● **Source texts of formatted documents**:
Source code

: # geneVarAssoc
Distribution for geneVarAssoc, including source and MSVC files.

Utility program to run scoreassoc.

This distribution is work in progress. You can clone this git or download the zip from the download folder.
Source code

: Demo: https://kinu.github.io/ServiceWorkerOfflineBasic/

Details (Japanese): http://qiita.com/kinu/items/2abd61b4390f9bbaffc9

● **Your instructions**: Which lines of the records above contain the word "geneVarAssoc"? Copy each of them.

● **The answer**:
: # geneVarAssoc
Distribution for geneVarAssoc, including source and MSVC files.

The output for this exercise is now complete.